Reality Can Be Limited By Perspective

One of my favorite lines in a Grateful Dead song comes from the tune, Scarlet Begonias.

“Once in a while you can get shown the light,

In the strangest of places if you look at it right.”

This has been true for me. All that it sometimes takes to see a previously hidden truth is my own willingness to look at the subject a different way. 

This act of taking another look at something is what is colloquially referred to as ”open-mindedness”. I find a lot of people are afraid of this term. I find they are afraid of it because they misunderstand it. Being ”open-minded” doesn’t mean abandoning anchors of belief, or intellectual boundaries, putting you in danger that your brain will fall out. It means accepting the possibility that there may be more than one valid viewpoint to a particular issue.

Ideally, this would be a universally applied truth. But, before any truth can be applied, it must first be known. Here then, is my attempt to say, 

”Hey, here’s something cool. There’s more than one way to see a lot of issues. Have you tried looking at it from another perspective? Have you tried putting yourself in the other guy’s shoes, for instance?”

A few months ago, I was sitting on the front porch with my seventeen year old. We were discussing a problem he was facing. His ability to solve the problem was limited by two things. One, he had only seventeen years of experience to draw from. Two, this lack of experience forced him in to a very narrow perspective, which blew the problem out of all proportion.
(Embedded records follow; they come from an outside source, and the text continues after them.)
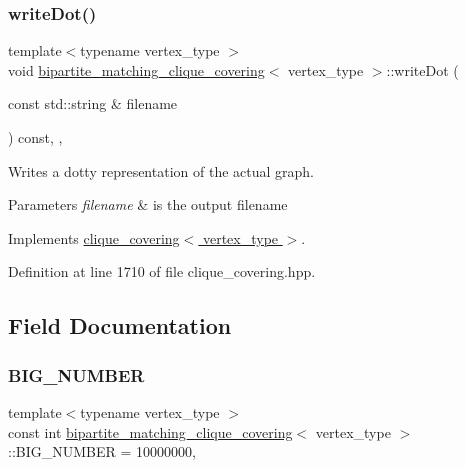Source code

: \subsubsection{\texorpdfstring{write\+Dot()}{writeDot()}}
{\footnotesize\ttfamily template$<$typename vertex\+\_\+type $>$ \\
void \hyperlink{classbipartite__matching__clique__covering}{bipartite\+\_\+matching\+\_\+clique\+\_\+covering}$<$ vertex\+\_\+type $>$\+::write\+Dot (\begin{DoxyParamCaption}\item[{const std\+::string \&}]{filename }\end{DoxyParamCaption}) const\hspace{0.3cm}{\ttfamily [inline]}, {\ttfamily [override]}, {\ttfamily [virtual]}}



Writes a dotty representation of the actual graph. 


\begin{DoxyParams}{Parameters}
{\em filename} & is the output filename \\
\hline
\end{DoxyParams}


Implements \hyperlink{classclique__covering_a67c99c3f13f8a9400ae6e83d8bd31ba5}{clique\+\_\+covering$<$ vertex\+\_\+type $>$}.



Definition at line 1710 of file clique\+\_\+covering.\+hpp.



\subsection{Field Documentation}
\mbox{\label{classbipartite__matching__clique__covering_aa0dfe6145678c058eb4cfadb051f6a0b}} 
\subsubsection{\texorpdfstring{B\+I\+G\+\_\+\+N\+U\+M\+B\+ER}{BIG\_NUMBER}}
{\footnotesize\ttfamily template$<$typename vertex\+\_\+type $>$ \\
const int \hyperlink{classbipartite__matching__clique__covering}{bipartite\+\_\+matching\+\_\+clique\+\_\+covering}$<$ vertex\+\_\+type $>$\+::B\+I\+G\+\_\+\+N\+U\+M\+B\+ER = 10000000\hspace{0.3cm}{\ttfamily [static]}, {\ttfamily [private]}}



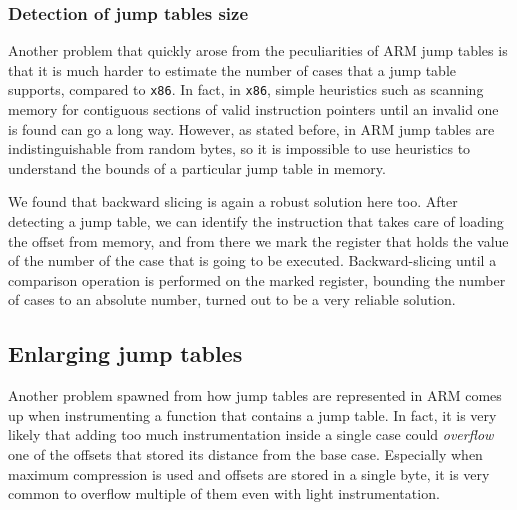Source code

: \documentclass[a4paper,11pt,oneside]{report}
\begin{document}
\subsubsection{Detection of jump tables size}
Another problem that quickly arose from the peculiarities of ARM jump tables is 
that it is much harder to estimate the number of cases that a jump table 
supports, compared to \texttt{x86}. In fact, in \texttt{x86}, simple heuristics 
such as scanning memory for contiguous sections of valid instruction pointers 
until an invalid one is found can go a long way. However, as stated before, in 
ARM jump tables are indistinguishable from random bytes, so it is impossible to 
use heuristics to understand the bounds of a particular jump table in memory.

We found that backward slicing is again a robust solution here too. After 
detecting a jump table, we can identify the instruction that takes care of 
loading the offset from memory, and from there we mark the register that holds 
the value of the number of the case that is going to be executed.  
Backward-slicing until a comparison operation is performed on the marked 
register, bounding the number of cases to an absolute number, turned out to be 
a very reliable solution.  

\subsection{Enlarging jump tables}
Another problem spawned from how jump tables are represented in ARM comes up 
when instrumenting a function that contains a jump table. In fact, it is very 
likely that adding too much instrumentation inside a single case could 
\emph{overflow} one of the offsets that stored its distance from the base case.
Especially when maximum compression is used and offsets are stored in a single 
byte, it is very common to overflow multiple of them even with light 
instrumentation. 
\end{document}
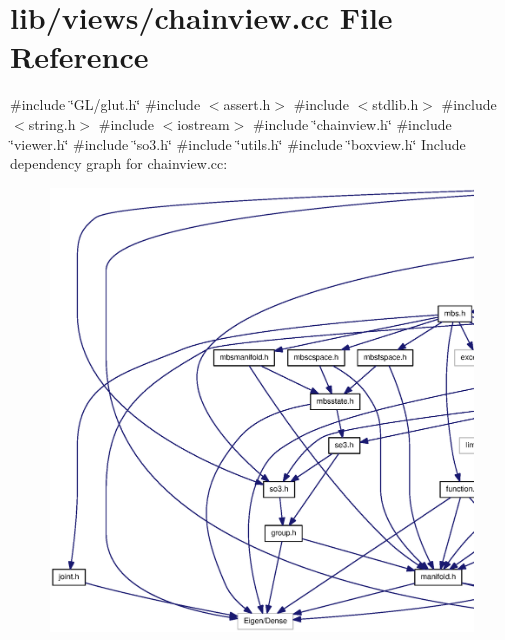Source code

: \section{lib/views/chainview.cc \-File \-Reference}
\label{chainview_8cc}
{\ttfamily \#include \char`\"{}\-G\-L/glut.\-h\char`\"{}}\*
{\ttfamily \#include $<$assert.\-h$>$}\*
{\ttfamily \#include $<$stdlib.\-h$>$}\*
{\ttfamily \#include $<$string.\-h$>$}\*
{\ttfamily \#include $<$iostream$>$}\*
{\ttfamily \#include \char`\"{}chainview.\-h\char`\"{}}\*
{\ttfamily \#include \char`\"{}viewer.\-h\char`\"{}}\*
{\ttfamily \#include \char`\"{}so3.\-h\char`\"{}}\*
{\ttfamily \#include \char`\"{}utils.\-h\char`\"{}}\*
{\ttfamily \#include \char`\"{}boxview.\-h\char`\"{}}\*
\-Include dependency graph for chainview.\-cc\-:
\nopagebreak
\begin{figure}[H]
\begin{center}
\leavevmode
\includegraphics[width=350pt]{chainview_8cc__incl}
\end{center}
\end{figure}
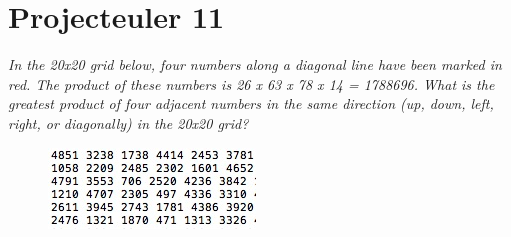 \documentclass[a4paper,11pt]{article}
\begin{document}
\section{Projecteuler 11}

\textit{In the 20x20 grid below, four numbers along a diagonal line have been marked in red. The product of these numbers is 26 x 63 x 78 x 14 = 1788696. What is the greatest product of four adjacent numbers in the same direction (up, down, left, right, or diagonally) in the 20x20 grid?}
\begin{figure}[H]
	\begin{center}
	\includegraphics[scale=0.80]{11.jpg}
	\label{11}
	\end{center}
\end{figure}
\end{document}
I was sitting in my normal spot on the front porch. It is wide enough to accommodate my frame. He was sitting in a chair to my left. A cloud moved in the sky, the sun peered from behind it, illuminating a perfectly crafted and quite large spider web just as I glanced up to notice it. The web had been there the whole time we had been talking, but I couldn’t see it against the gray overcast. It took the light hitting it just right for it to come into view. What had been real the whole morning, was now real to me.

I asked my son, sitting to my left at the end of the porch and at an acute angle to the web, if he could see it. He shook his head. Interesting, I thought. Nature has provided the perfect metaphor. 

”Come look at this,” I said.

He got up, came over a few steps and looked up at the intricate web. 

”Wow!” he said. He was amazed by both the intricacy of the web, and that something so large had been completely hidden from view.

All he had to do was look at it right.